- _DIRECTIONS_
Write out exactly the lines below starting at the one containing "# Methodology" and ending at the one containing "## Projects I'm working on". Omit every picture.

[MATERIAL SUPPLIED]

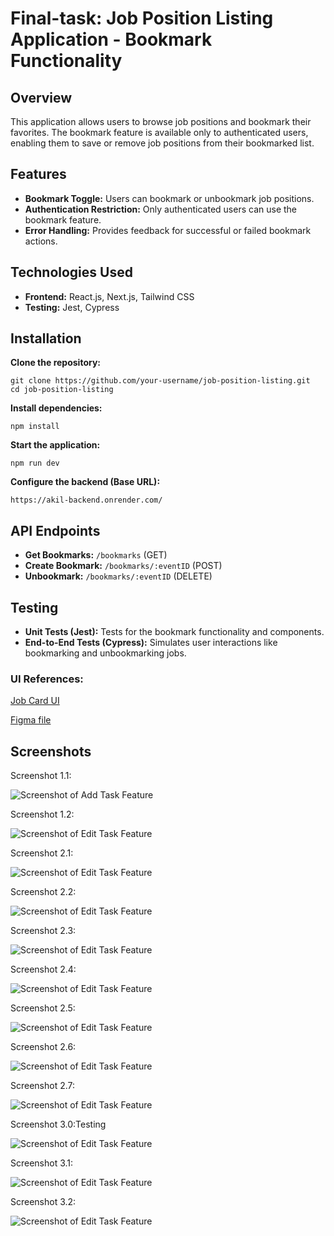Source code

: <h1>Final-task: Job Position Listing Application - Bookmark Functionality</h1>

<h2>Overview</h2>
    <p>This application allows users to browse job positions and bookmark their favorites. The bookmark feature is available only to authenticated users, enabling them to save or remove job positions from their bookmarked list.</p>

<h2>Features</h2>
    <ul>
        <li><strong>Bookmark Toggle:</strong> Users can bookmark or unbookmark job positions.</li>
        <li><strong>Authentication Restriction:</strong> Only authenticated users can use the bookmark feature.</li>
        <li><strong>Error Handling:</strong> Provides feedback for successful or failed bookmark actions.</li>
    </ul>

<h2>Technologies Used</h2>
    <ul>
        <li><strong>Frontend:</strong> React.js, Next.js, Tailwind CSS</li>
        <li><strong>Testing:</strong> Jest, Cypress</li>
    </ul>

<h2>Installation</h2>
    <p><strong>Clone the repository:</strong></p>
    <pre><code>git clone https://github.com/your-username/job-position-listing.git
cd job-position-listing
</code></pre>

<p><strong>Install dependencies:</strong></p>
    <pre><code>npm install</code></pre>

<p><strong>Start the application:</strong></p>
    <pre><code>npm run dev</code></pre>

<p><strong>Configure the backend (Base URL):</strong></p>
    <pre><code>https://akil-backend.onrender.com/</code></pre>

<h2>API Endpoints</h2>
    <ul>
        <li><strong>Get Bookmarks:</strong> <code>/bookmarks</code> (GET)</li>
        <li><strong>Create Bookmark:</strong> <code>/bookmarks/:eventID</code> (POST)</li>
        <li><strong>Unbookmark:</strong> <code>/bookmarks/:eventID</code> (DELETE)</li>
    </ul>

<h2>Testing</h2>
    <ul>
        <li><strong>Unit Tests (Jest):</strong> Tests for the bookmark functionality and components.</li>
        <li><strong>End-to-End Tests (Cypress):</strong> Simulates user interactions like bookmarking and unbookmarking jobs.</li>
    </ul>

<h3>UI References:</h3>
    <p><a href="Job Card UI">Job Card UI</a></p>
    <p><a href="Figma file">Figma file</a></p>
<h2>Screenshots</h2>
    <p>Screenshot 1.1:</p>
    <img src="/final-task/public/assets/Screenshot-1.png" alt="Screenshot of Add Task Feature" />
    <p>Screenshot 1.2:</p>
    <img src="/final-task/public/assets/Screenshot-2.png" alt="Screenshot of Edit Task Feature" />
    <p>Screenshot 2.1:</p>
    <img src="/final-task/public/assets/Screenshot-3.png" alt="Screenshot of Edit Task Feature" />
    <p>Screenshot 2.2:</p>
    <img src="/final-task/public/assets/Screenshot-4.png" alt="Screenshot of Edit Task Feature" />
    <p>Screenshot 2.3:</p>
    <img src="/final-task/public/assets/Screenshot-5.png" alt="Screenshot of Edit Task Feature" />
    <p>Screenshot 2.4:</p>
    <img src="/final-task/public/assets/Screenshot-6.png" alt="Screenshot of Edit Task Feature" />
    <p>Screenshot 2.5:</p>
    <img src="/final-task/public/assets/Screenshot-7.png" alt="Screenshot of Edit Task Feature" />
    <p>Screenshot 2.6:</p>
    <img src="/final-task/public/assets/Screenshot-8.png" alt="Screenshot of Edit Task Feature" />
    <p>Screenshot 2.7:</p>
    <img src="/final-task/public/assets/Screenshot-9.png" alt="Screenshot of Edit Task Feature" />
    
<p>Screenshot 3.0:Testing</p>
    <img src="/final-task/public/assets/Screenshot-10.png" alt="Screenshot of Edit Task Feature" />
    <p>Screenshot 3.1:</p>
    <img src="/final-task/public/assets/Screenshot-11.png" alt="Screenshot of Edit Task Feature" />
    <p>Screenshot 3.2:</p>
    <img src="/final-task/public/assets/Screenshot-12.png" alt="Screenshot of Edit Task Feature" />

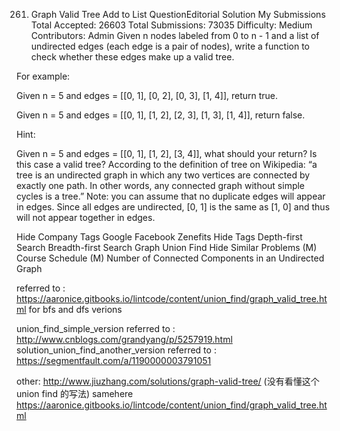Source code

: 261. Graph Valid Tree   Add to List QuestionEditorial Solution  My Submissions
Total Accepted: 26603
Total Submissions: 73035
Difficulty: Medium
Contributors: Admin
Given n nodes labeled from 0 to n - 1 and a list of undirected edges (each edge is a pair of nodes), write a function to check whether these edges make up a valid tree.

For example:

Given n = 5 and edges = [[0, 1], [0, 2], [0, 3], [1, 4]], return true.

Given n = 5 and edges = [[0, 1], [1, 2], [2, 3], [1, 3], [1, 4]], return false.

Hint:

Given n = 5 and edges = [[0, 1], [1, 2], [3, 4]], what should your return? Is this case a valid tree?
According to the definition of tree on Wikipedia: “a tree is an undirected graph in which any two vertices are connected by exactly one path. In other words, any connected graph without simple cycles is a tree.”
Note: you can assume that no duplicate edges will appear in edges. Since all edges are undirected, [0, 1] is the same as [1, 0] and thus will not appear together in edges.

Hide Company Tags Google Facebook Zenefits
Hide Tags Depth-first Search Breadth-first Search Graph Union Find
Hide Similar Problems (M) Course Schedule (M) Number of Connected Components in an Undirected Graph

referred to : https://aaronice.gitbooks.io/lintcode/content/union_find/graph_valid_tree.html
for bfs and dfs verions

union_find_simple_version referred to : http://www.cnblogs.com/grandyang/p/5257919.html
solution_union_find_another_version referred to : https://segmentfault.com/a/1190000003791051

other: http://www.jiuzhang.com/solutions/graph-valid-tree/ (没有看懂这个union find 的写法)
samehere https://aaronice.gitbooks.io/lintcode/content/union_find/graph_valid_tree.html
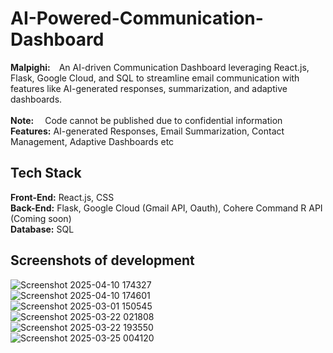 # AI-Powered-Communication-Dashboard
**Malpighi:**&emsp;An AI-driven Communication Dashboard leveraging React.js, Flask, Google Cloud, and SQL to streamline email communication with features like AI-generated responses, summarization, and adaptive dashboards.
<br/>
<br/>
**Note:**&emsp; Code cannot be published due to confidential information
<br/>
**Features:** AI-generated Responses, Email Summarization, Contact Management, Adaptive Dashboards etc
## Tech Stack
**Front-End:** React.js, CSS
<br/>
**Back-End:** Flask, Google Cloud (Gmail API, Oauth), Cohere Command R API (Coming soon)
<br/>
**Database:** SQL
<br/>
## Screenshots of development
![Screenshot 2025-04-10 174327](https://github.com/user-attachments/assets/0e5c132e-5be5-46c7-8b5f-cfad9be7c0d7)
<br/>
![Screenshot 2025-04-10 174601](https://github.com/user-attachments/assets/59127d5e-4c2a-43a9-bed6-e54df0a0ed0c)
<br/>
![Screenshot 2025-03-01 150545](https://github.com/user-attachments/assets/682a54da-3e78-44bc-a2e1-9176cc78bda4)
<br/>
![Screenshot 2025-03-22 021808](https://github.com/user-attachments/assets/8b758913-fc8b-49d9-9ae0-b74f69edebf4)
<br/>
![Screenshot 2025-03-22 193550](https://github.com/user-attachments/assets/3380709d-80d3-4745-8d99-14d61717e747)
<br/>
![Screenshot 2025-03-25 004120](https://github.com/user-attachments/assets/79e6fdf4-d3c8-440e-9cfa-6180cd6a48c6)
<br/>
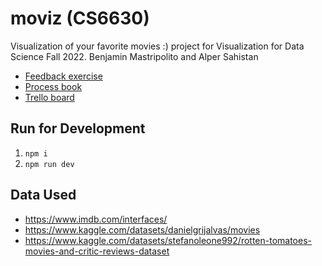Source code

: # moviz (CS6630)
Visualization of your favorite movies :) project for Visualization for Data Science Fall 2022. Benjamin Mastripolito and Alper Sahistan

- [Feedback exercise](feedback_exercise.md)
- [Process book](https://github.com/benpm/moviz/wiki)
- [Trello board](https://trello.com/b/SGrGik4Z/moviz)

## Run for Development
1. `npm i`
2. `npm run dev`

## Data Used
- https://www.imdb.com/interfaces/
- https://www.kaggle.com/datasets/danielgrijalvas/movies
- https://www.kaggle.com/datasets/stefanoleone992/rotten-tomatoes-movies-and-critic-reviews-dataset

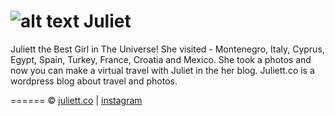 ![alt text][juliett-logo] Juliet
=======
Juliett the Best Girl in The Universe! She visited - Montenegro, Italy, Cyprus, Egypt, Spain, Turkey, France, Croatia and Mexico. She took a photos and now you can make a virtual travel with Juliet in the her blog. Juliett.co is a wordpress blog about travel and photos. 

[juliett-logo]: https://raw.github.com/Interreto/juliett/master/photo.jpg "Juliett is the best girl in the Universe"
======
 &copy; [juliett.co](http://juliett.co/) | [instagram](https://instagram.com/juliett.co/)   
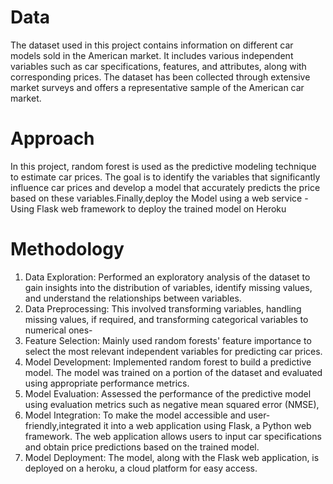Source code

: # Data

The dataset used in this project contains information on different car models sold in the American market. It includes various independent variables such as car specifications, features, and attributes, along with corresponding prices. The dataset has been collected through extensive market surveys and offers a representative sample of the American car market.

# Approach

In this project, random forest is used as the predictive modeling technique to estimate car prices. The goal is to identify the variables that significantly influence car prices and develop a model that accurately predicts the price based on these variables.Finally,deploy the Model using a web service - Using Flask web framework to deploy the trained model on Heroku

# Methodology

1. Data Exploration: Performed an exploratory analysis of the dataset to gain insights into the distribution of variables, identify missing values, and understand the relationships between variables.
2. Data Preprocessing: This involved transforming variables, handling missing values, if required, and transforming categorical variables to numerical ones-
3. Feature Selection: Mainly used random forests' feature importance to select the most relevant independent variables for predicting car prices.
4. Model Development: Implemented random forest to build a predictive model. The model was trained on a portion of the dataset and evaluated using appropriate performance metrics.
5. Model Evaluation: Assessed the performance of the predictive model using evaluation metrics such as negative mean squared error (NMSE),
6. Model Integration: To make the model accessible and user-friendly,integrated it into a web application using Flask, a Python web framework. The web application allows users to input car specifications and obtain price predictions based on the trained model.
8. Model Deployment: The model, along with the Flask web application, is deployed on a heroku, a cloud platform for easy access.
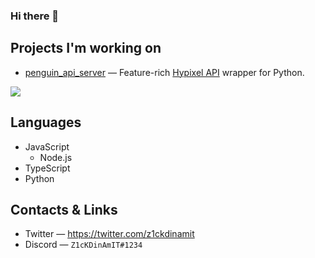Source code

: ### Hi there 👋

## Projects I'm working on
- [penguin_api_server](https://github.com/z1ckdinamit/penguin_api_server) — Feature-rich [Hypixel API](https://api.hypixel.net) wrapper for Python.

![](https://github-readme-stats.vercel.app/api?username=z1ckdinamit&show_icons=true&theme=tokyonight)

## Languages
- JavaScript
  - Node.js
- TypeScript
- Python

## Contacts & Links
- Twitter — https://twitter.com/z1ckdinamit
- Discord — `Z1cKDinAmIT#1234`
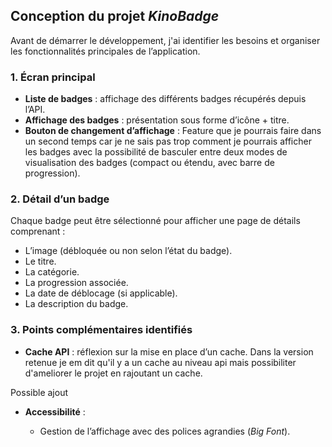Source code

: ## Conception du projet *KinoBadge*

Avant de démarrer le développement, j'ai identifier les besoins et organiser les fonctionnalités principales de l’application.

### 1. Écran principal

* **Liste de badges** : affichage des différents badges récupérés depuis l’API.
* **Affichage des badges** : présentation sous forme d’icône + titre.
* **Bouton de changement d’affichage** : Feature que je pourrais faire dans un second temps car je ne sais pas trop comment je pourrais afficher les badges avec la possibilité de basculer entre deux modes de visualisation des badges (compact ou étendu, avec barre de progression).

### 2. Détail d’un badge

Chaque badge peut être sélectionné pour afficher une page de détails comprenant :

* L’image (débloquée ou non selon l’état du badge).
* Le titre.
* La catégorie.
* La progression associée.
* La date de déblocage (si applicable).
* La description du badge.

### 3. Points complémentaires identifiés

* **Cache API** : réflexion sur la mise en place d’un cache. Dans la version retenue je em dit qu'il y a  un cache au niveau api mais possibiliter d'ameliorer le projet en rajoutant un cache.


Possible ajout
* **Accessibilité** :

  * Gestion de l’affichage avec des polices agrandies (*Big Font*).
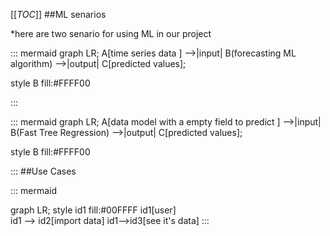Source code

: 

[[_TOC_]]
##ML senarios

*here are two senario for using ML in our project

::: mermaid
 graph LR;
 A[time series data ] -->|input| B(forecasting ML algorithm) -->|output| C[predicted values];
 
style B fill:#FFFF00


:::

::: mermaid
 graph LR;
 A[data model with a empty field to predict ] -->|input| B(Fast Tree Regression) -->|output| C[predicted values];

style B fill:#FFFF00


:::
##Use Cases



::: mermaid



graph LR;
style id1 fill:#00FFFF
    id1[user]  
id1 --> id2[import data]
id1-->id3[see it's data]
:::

[/MATERIAL SUPPLIED]

- _WRITTEN ANSWER_
# Methodology

1. Data Exploration: Performed an exploratory analysis of the dataset to gain insights into the distribution of variables, identify missing values, and understand the relationships between variables.
2. Data Preprocessing: This involved transforming variables, handling missing values, if required, and transforming categorical variables to numerical ones-
3. Feature Selection: Mainly used random forests' feature importance to select the most relevant independent variables for predicting car prices.
4. Model Development: Implemented random forest to build a predictive model. The model was trained on a portion of the dataset and evaluated using appropriate performance metrics.
5. Model Evaluation: Assessed the performance of the predictive model using evaluation metrics such as negative mean squared error (NMSE),
6. Model Integration: To make the model accessible and user-friendly,integrated it into a web application using Flask, a Python web framework. The web application allows users to input car specifications and obtain price predictions based on the trained model.
8. Model Deployment: The model, along with the Flask web application, is deployed on a heroku, a cloud platform for easy access.
Source code

: ### Hi there 👋

## Projects I'm working on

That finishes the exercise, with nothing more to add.